72. RELIGION INDEPENDENT OF GOVERNMENT, 1811.-Henry Grattan.

LET us reflect on the necessary limits of all human legislation. No Legislature has a right to make partial laws; it has no right to make arbitrary laws I mean laws contrary to reason; because that is beyond the power of the Deity. Neither has it a right to institute any inquisition into men's thoughts, nor to punish any man merely for his religion. It can have no power to make a religion for men, since that would be to dethrone the Almighty. I presume it will not be arrogated, on the part of the British Legislature, that his Majesty, by and with the advice of the Lords spiritual and temporal, &c., can enact that he will appoint and constitute a new religion for the People of this empire; or, that, by an order in Council, the consciences and creeds of his subjects might be suspended. Nor will it be contended, I apprehend, that any authoritative or legislative measure could alter the law of the hypothenuse. Whatever belongs to the authority of God, or to the laws of nature, is necessarily beyond the province and sphere of human institution and government. The Roman Catholic, when you disqualify him on the ground of his religion, may, with great justice, tell you that you are not his God, that he cannot mould or fashion his faith by your decrees. When once man goes out of his sphere, and says he will legislate for God, he would, in fact, make himself God.

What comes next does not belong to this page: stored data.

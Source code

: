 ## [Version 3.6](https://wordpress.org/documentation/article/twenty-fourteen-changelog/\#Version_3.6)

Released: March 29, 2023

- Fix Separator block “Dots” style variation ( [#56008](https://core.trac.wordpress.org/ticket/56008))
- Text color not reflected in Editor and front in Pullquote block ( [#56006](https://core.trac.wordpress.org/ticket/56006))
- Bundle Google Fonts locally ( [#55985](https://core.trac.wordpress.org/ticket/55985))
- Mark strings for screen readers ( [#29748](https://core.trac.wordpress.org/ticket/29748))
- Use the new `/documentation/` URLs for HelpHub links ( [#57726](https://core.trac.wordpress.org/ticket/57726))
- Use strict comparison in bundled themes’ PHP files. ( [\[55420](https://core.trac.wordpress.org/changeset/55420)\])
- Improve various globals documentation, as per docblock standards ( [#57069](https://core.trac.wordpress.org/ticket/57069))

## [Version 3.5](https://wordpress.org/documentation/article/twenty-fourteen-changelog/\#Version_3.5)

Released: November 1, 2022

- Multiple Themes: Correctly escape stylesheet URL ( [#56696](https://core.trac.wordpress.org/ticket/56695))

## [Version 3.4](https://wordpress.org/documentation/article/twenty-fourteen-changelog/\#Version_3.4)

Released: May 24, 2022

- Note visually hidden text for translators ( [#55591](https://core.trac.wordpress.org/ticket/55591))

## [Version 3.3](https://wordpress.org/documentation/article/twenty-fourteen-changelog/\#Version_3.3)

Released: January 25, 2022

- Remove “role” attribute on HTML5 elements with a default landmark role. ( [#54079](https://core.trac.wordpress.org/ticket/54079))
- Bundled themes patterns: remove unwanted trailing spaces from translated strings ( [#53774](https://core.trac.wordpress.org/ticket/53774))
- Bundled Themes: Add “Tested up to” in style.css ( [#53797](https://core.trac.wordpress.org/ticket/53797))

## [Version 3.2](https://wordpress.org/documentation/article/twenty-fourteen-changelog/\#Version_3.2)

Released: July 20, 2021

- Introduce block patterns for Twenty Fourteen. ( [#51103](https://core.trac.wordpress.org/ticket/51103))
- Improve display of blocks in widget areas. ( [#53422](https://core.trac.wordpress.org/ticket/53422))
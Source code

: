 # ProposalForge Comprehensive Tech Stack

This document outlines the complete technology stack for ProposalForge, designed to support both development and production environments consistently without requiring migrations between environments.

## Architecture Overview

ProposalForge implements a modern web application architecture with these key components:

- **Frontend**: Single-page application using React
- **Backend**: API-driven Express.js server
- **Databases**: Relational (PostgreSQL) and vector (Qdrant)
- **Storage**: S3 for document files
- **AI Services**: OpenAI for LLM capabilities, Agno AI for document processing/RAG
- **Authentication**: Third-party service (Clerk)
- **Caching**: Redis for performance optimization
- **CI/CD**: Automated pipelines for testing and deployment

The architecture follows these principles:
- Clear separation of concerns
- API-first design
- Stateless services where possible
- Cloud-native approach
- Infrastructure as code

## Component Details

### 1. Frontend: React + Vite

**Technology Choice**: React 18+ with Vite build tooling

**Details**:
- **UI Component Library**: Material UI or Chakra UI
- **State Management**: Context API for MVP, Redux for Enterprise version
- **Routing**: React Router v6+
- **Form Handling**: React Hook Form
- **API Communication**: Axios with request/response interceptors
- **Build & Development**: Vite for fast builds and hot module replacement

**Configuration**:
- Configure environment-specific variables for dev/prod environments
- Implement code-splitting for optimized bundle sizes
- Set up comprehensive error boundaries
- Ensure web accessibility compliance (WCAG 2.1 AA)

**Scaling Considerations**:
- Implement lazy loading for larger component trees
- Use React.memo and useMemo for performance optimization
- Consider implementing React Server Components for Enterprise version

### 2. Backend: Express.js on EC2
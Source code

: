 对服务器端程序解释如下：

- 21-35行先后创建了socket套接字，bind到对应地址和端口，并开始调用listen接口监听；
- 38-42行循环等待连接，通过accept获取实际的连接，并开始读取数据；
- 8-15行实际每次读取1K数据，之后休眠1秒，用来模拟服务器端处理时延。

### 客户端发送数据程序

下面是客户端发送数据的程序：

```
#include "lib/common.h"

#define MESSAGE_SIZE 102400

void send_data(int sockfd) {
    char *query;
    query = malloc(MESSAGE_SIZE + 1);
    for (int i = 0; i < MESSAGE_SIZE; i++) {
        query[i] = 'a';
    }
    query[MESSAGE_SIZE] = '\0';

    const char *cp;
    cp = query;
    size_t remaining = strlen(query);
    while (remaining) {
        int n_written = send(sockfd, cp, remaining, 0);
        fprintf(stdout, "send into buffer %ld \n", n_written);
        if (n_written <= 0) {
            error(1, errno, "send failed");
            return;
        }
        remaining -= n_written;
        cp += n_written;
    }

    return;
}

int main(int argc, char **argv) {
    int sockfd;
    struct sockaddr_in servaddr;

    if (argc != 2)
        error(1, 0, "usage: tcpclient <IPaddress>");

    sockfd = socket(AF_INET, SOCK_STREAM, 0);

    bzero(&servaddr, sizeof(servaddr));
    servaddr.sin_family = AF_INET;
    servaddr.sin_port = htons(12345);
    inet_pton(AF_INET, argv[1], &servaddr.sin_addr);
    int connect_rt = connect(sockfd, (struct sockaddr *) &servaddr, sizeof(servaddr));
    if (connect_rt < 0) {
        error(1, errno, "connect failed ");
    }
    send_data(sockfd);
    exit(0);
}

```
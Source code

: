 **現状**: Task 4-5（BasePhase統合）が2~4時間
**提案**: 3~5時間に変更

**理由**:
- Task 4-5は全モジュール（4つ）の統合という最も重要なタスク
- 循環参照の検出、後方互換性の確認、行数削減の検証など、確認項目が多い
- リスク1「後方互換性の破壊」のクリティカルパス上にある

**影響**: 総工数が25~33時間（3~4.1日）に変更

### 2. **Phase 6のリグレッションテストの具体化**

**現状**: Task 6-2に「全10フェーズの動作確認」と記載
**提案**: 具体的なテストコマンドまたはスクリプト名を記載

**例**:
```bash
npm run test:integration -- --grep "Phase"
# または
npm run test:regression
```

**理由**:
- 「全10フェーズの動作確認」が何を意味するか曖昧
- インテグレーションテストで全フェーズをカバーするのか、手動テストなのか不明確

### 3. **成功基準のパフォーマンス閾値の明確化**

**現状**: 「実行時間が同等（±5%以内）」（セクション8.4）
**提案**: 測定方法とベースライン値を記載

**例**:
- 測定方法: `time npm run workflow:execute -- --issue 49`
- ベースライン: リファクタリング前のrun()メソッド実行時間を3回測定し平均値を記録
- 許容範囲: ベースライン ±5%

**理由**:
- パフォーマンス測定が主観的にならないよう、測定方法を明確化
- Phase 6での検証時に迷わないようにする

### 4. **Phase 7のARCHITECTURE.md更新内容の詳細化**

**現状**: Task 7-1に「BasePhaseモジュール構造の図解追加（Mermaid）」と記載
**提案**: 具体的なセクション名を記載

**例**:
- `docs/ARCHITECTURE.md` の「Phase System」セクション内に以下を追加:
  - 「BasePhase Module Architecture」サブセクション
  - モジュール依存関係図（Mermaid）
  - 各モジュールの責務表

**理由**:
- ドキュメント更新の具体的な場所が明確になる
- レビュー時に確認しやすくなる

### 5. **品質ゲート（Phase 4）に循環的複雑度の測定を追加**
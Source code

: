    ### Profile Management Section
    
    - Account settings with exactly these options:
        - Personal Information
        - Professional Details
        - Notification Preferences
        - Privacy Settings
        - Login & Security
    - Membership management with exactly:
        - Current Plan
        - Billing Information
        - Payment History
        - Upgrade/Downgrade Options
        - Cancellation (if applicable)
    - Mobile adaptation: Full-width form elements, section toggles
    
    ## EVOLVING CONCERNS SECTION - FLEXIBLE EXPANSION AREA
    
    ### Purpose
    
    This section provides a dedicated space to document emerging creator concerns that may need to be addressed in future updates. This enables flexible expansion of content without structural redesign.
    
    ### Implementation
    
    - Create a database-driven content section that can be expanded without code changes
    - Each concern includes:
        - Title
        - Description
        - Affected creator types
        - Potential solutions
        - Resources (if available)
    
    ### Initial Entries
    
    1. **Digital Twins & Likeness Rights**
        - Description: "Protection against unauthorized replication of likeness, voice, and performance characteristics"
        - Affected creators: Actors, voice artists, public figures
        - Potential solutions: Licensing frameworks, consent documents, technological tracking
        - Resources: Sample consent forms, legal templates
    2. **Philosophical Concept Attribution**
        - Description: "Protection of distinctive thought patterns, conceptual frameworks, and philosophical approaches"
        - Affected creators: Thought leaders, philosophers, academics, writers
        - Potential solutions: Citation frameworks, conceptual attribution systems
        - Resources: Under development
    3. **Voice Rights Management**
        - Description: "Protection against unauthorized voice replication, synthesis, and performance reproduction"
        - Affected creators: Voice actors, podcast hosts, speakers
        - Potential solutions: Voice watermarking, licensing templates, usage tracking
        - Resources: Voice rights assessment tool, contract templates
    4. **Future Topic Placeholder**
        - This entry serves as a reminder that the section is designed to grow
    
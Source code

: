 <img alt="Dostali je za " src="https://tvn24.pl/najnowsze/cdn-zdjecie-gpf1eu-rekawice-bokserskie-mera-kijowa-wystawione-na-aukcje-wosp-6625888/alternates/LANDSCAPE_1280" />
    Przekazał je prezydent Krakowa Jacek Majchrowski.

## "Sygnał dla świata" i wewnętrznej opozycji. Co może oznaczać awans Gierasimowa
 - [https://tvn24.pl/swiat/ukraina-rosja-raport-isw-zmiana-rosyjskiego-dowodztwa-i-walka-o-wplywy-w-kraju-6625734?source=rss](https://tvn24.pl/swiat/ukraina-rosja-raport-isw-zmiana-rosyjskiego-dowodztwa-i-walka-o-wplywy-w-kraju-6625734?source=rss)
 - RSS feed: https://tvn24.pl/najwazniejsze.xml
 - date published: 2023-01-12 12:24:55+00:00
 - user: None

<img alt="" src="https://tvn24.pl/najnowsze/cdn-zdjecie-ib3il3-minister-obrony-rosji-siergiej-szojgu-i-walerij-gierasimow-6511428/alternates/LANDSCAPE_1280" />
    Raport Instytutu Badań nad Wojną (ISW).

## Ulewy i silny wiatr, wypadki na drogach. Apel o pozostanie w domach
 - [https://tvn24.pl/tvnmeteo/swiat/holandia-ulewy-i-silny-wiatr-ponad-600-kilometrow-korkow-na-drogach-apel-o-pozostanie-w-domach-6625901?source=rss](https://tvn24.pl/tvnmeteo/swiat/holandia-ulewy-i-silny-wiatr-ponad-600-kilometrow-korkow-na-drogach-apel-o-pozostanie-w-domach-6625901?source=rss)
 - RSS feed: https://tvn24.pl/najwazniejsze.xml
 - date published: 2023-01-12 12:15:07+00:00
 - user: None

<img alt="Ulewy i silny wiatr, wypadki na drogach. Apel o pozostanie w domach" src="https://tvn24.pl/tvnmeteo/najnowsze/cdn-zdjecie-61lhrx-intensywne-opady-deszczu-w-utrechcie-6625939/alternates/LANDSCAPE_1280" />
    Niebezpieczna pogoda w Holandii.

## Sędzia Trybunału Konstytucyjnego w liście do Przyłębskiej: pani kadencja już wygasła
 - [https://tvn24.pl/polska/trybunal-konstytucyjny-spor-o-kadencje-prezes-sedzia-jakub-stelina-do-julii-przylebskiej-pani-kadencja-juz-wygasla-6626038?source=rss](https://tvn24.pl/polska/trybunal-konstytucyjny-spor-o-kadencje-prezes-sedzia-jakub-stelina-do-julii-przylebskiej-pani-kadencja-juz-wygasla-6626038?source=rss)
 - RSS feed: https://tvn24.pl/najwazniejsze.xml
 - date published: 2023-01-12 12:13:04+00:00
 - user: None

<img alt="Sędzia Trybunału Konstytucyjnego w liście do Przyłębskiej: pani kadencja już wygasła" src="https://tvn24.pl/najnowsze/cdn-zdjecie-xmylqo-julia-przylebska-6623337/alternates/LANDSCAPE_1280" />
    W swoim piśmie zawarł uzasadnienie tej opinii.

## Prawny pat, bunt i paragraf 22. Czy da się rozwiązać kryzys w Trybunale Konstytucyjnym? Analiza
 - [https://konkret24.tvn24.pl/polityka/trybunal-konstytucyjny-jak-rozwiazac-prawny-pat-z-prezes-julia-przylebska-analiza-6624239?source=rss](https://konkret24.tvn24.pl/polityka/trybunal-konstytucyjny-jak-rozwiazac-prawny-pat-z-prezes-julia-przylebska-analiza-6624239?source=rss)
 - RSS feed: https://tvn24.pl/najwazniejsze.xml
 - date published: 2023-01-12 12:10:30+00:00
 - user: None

But this I do not charge upon the Parliament, because, in none of the penal acts, has the Parliament imposed a religious creed. The qualifying oath, as to the great number of offices, and as to seats in

Parliaments, scrupulously evades religious distinctions. A Dissenter of any class may take it. A Deist, an Atheist, may likewise take it. The Catholics are alone excepted; and for what reason? If a Deist be fit to sit in Parliament, it can hardly be urged that a Christian is unfit! If an Atheist be competent to legislate for his country, surely this privilege cannot be denied to the believer in the divinity of our Saviour! If it be contended that, to support the Church, it is expedient to continue these disabilities, I dissent from that opinion. If it could, indeed, be proved, I should say that you had acted in defiance of all the principles of human justice and freedom, in having taken away their Church from the Irish, in order to establish your own; and in afterwards attempting to secure that establishment by disqualifying the People, and compelling them at the same time to pay for its support. This is to fly directly in the face of the plainest canons of the Almighty. For the benefit of eleven hundred, to disqualify four or five millions, is the insolent effort of bigotry, not the benignant precept of Christianity; and all this, not for the preservation of their property, for that was secured, but for bigotry, for intolerance, for avarice, for a vile, abominable, illegitimate, and atrocious usurpation. The laws of God cry out against it; the spirit of Christianity cries out against it; the laws of England, and the spirit and principles of its Constitution, cry out against such a system.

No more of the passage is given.